Caroline Brehman/CQ-Whorl Telephone call via Getty Images

The Supreme Court has non ruled on whether uncomplicated majority vote is sufficient to disqualify someone from public office after they've already been removed. Humphreys and Porteous were both disqualified in supermajority votes, and Archibald never brought a case before the Court that could have allowed the justices to rule on how many votes are required to disqualify a public official.

Withal, there is a strong constitutional argument that the Senate should be allowed to disqualify an individual by a simple majority vote, after that individual has already been convicted past a two-thirds majority.

In criminal trials, defendants typically savor far fewer procedural protections during the sentencing phase of their trial than they practice in the phase that determines their guilt or innocence.
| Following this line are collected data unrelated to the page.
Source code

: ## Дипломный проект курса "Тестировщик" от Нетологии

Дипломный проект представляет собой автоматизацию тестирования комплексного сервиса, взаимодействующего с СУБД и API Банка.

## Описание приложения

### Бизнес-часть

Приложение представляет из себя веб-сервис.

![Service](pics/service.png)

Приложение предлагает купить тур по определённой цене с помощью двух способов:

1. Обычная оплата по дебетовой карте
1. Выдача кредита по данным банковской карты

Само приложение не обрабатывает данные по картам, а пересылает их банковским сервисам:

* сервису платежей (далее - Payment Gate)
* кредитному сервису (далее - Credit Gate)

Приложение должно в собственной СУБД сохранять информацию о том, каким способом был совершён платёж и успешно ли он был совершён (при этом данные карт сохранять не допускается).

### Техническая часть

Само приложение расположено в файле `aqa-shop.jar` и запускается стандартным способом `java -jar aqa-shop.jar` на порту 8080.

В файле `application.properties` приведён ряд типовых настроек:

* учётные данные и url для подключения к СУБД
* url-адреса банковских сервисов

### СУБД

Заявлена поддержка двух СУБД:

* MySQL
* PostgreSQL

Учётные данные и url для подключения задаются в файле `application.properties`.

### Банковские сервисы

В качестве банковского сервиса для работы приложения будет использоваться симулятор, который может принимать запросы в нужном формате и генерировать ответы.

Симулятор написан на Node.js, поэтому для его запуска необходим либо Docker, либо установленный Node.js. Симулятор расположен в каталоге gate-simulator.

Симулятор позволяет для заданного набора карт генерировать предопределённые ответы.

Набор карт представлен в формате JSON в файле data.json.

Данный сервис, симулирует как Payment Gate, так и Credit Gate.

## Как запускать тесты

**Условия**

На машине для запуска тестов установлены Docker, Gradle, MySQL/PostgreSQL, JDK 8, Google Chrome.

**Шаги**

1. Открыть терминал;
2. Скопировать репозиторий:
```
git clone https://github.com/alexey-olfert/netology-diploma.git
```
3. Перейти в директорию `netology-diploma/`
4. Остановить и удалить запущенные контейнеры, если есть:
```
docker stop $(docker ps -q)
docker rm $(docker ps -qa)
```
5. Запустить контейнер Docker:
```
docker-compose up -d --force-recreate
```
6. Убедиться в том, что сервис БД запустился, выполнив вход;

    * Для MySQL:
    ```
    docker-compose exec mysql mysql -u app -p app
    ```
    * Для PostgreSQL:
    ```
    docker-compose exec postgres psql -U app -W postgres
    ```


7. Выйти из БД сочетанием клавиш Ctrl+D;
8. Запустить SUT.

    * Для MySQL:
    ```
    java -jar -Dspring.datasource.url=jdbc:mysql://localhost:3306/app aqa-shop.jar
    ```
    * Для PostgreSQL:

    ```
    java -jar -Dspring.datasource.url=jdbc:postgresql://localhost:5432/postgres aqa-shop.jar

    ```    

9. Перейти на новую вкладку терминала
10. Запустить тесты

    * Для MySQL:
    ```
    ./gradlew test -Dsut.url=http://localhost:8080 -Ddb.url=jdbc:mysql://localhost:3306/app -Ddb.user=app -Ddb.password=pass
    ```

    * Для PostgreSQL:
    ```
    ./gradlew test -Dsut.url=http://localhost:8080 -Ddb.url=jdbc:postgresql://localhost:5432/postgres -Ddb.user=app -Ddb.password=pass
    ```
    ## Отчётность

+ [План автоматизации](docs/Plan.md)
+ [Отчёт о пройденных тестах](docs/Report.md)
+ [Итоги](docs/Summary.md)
In trials non involving a possible death sentence, a defendant must be convicted by a jury, but the judgement can exist handed down by a single approximate.

A similar logic could be applied to impeachment trials. Before a public official is convicted by the Senate, they enjoy heightened procedural protections and must be establish guilty past a supermajority vote. Later on they are convicted, even so, they are stripped of those protections and their sentence may be determined by a elementary majority of the Senate.

In any event, overcoming the hurdle of convicting Trump will be difficult. If all 50 Senate Democrats agree together, they still need to convince at least 17 Republicans to convict Trump. And the overwhelming majority of Republicans already voted to declare Trump'due south second impeachment trial unconstitutional — so that'due south non a great sign for anyone hoping that Trump might be convicted.

The question for Republican senators, however, is whether they desire to risk having Trump as their standard-bearer in 2024.